How Should We Read Investor Letters

In 1926, Benjamin Graham, a professional investor in his early thirties, was working in the Washington, D.C., record room of the Interstate Commerce Commission when he came across something he considered “treasure.” It appeared in the prosaic form of a twenty-page document detailing the financial condition of Northern Pipeline, one of eight pipeline companies established when the Supreme Court broke up Standard Oil, the monopoly created by John D. Rockefeller. Northern Pipeline’s shares were trading at sixty-five dollars, and the company generated an annual six dollars of earnings per share. That was generally known. What Graham discovered was that Northern Pipeline was sitting on a fat pile of holdings in other companies. According to his calculations, the company could make a one-off payment of ninety dollars per share to all its stockholders, without having any impact on its ongoing earnings. That’s as sweet a deal as you’ll ever find, so Graham, after an unsuccessful attempt to persuade the company’s senior managers to distribute the cash, loaded up on shares and travelled to the Northern Pipeline annual shareholders’ meeting, in Oil City, Pennsylvania.

investor letters

The location should have been a warning. Why would a company whose offices were in New York, at 26 Broadway, and most of whose shareholders were also in New York, choose to have its annual meeting in a place that most New Yorkers could get to only after taking an overnight train to Pittsburgh and then a cold, rickety local train ninety miles north? Graham found out when he arrived. Of the six people present, he was the only one who wasn’t an employee. He asked the chairman if he could read a memorandum. The chairman asked him to put his request in the form of a motion. Graham did. “Is there any second to this motion?” the chairman asked. Silence. “I’m very sorry, but no one seems willing to second your motion,” the chairman said. “Do I hear a motion to adjourn?” Meeting over. Ben Graham went back to New York, humiliated and angry, and vowing revenge.
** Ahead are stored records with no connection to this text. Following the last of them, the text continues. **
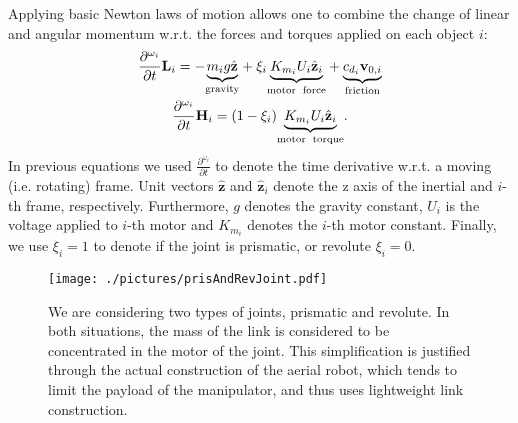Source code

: Applying basic Newton laws of motion allows one to combine the change of linear and angular momentum w.r.t. the forces and torques applied on each object $i$:
\begin{gather}
\frac{\partial ^{\omega_i} }{\partial t }\textbf{L}_i = -\underset{\textup{gravity}}{\underbrace{m_i g \hat{\textbf{z}}}} + \xi_i \underset{\textup{motor\; force}}{\underbrace{K_{m_i} U_i \hat{\textbf{z}}_i}} +\underset{\textup{friction}}{\underbrace{ c_{d_i} \textbf{v}_{0,i}}} \\ \nonumber
\frac{\partial ^{\omega_i} }{\partial t }\textbf{H}_i = (1 - \xi_i)\underset{\textup{motor\; torque}}{\underbrace{ K_{m_i} U_i \hat{\textbf{z}}_i}}.
\end{gather}
In previous equations we used $\frac{\partial ^{\omega_i} }{\partial t }$ to denote the time derivative w.r.t. a moving (i.e. rotating) frame. Unit vectors $\hat{\textbf{z}}$ and $\hat{\textbf{z}}_i$ denote the z axis of the inertial and $i$-th frame, respectively. Furthermore, $g$ denotes the gravity constant, $U_i$ is the voltage applied to $i$-th motor and $K_{m_i}$ denotes the $i$-th motor constant. Finally, we use $\xi_i=1$ to denote if the joint is prismatic, or revolute $\xi_i=0$. 
\begin{figure}
	\centering
	\texttt{[image: ./pictures/prisAndRevJoint.pdf]}
	\caption{We are considering two types of joints, prismatic and revolute. In both situations, the mass of the link is considered to be concentrated in the motor of the joint. This simplification is justified through the actual construction of the aerial robot, which tends to limit the payload of the manipulator, and thus uses lightweight link construction.}
	\label{fig:prisAndRevJoint}
\end{figure}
In the next six months, Graham bought more shares in Northern Pipeline, turning himself into the second-biggest holder of the stock, and then wrote a letter to the body that owned more shares than he did, the Rockefeller Foundation. The letter called the state of affairs at Northern Pipeline “absurd and unfortunate,” and made a cogent case for giving back the excess cash to its real owners, the shareholders: “The cash capital not needed by these pipe line companies in the normal conduct of their business, or to provide for reasonable contingencies, should be returned to the stockholders, whose property it is.” The Rockefeller Foundation listened to Graham politely, then told him that it did not interfere in the running of its holdings. Graham, who later taught economics at Columbia when he wasn’t managing his investments, wasn’t put off. He lobbied the other shareholders, collected their proxy votes for the next annual meeting, and won two of the company’s five board seats. Northern Pipeline caved in, and distributed the cash to its shareholders.